Work order:
Going through the data below, copy out each line where the word "withNamespace" shows up.

Dataset:
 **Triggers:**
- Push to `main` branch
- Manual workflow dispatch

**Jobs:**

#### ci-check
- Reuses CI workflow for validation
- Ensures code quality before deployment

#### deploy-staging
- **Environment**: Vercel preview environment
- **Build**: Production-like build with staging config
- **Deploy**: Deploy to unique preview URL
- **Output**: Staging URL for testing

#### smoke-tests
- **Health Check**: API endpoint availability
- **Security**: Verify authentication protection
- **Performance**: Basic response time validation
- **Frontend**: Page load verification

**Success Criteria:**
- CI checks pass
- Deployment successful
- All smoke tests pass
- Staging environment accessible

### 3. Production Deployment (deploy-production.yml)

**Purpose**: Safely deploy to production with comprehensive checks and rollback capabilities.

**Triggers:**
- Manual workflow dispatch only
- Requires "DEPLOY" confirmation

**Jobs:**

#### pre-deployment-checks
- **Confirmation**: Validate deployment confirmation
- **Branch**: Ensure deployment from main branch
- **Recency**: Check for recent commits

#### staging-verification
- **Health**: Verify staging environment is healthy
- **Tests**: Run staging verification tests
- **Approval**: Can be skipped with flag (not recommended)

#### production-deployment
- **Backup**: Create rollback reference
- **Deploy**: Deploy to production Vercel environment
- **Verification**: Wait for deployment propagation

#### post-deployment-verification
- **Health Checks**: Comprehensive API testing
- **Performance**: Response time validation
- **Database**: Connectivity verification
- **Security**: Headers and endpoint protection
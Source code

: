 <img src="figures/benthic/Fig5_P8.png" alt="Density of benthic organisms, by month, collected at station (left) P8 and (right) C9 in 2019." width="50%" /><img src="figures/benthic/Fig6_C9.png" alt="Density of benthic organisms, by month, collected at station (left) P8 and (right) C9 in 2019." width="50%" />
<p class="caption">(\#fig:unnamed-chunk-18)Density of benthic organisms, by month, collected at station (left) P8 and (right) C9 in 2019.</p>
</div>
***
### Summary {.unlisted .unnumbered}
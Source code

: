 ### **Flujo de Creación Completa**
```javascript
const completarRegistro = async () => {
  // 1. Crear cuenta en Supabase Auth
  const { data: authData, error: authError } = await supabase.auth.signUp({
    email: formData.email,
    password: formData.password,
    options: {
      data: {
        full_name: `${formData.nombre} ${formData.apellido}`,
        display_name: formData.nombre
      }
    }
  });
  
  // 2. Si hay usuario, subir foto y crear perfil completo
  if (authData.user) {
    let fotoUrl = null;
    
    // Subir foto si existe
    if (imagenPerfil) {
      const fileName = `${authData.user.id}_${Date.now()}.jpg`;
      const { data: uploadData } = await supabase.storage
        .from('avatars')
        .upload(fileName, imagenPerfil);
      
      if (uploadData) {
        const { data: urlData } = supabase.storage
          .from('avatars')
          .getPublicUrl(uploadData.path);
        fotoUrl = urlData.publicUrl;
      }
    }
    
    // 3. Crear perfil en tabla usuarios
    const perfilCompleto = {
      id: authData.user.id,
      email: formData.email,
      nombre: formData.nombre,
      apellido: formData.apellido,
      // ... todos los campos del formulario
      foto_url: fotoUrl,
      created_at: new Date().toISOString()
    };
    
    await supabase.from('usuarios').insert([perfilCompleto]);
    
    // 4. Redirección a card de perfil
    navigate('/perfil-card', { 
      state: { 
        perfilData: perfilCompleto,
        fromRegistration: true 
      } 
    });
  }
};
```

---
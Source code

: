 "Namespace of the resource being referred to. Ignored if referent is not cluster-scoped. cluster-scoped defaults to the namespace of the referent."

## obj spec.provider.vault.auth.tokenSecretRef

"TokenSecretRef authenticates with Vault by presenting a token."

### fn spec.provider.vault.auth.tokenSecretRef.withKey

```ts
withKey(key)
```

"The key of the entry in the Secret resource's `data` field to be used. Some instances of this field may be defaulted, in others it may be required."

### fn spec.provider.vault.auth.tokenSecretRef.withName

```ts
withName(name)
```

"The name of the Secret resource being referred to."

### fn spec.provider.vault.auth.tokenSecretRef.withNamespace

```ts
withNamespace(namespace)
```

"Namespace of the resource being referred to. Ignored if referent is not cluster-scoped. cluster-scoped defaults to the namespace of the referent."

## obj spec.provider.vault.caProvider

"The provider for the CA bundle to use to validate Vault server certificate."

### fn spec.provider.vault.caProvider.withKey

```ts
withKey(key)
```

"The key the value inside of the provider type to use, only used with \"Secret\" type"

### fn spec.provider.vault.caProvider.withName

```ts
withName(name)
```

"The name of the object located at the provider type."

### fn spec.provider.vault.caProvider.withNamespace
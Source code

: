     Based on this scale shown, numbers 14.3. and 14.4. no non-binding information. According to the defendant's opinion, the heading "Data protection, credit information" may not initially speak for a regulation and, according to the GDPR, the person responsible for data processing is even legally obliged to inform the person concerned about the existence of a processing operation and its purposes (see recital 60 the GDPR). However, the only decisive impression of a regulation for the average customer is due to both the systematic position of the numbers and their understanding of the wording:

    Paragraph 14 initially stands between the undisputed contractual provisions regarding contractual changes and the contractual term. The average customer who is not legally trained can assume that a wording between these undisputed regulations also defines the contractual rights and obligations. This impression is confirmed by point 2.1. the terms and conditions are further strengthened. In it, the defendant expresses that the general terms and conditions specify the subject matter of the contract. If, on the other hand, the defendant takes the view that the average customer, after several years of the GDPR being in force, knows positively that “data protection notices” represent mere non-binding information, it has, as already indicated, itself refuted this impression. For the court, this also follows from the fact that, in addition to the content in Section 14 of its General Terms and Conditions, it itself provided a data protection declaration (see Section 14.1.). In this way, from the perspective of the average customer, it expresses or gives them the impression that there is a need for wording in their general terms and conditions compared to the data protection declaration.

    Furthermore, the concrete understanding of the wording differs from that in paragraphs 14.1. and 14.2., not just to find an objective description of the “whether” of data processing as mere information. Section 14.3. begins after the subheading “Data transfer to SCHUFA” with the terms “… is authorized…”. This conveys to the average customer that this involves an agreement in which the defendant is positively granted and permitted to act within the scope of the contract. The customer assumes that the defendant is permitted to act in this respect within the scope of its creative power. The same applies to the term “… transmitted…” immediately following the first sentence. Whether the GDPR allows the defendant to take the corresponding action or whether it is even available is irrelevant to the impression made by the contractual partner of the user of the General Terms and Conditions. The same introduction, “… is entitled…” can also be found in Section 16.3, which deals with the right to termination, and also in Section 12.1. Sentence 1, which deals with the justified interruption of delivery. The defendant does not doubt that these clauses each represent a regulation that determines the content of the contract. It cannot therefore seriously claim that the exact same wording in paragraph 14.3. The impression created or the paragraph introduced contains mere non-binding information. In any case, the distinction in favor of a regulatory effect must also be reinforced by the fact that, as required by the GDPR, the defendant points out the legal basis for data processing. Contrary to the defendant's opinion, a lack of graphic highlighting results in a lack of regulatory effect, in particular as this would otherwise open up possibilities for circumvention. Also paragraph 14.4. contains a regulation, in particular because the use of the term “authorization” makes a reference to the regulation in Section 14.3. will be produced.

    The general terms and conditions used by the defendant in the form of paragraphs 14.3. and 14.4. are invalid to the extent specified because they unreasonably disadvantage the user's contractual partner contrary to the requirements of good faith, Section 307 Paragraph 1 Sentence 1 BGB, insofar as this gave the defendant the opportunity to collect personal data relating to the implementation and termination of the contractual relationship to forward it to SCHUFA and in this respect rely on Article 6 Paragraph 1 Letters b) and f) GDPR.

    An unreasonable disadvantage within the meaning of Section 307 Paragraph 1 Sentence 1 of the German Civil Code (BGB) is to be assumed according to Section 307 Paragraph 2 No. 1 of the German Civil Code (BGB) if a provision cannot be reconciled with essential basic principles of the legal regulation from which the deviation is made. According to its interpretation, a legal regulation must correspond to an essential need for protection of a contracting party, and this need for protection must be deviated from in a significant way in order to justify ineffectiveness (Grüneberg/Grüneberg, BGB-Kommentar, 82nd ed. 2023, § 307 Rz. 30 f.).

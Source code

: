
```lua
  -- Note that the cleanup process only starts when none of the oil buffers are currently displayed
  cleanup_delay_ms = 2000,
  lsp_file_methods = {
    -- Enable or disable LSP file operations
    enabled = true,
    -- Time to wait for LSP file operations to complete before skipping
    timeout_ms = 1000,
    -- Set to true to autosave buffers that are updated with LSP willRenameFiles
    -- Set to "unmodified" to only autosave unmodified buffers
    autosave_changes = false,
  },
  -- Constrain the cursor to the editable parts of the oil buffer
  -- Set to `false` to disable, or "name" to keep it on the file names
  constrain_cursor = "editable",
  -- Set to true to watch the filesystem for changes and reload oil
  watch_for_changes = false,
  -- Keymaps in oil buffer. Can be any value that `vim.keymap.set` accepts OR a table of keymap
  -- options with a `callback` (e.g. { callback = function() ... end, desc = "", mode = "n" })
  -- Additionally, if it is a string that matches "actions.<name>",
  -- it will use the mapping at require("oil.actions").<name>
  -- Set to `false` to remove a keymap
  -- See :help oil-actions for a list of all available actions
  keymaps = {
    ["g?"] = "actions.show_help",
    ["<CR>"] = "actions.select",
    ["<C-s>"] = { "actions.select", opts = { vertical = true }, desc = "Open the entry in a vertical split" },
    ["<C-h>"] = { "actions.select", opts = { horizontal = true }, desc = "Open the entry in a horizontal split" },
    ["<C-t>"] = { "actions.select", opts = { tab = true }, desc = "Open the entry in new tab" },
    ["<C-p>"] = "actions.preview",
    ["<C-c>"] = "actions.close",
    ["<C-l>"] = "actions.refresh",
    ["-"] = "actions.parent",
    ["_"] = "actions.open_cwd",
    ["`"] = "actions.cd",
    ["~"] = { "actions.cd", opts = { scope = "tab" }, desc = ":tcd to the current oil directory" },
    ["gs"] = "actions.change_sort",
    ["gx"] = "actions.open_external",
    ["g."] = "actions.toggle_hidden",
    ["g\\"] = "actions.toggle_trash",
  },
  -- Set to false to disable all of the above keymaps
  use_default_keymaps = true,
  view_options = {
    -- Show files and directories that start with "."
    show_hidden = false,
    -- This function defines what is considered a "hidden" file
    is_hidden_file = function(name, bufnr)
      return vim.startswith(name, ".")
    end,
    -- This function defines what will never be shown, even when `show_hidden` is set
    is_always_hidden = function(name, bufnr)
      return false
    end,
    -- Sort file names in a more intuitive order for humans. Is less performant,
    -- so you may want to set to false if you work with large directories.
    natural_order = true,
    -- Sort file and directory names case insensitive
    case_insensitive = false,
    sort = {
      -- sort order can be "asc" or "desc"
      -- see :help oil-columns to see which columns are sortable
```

Response:
### fn spec.provider.vault.auth.tokenSecretRef.withNamespace
withNamespace(namespace)
### fn spec.provider.vault.caProvider.withNamespace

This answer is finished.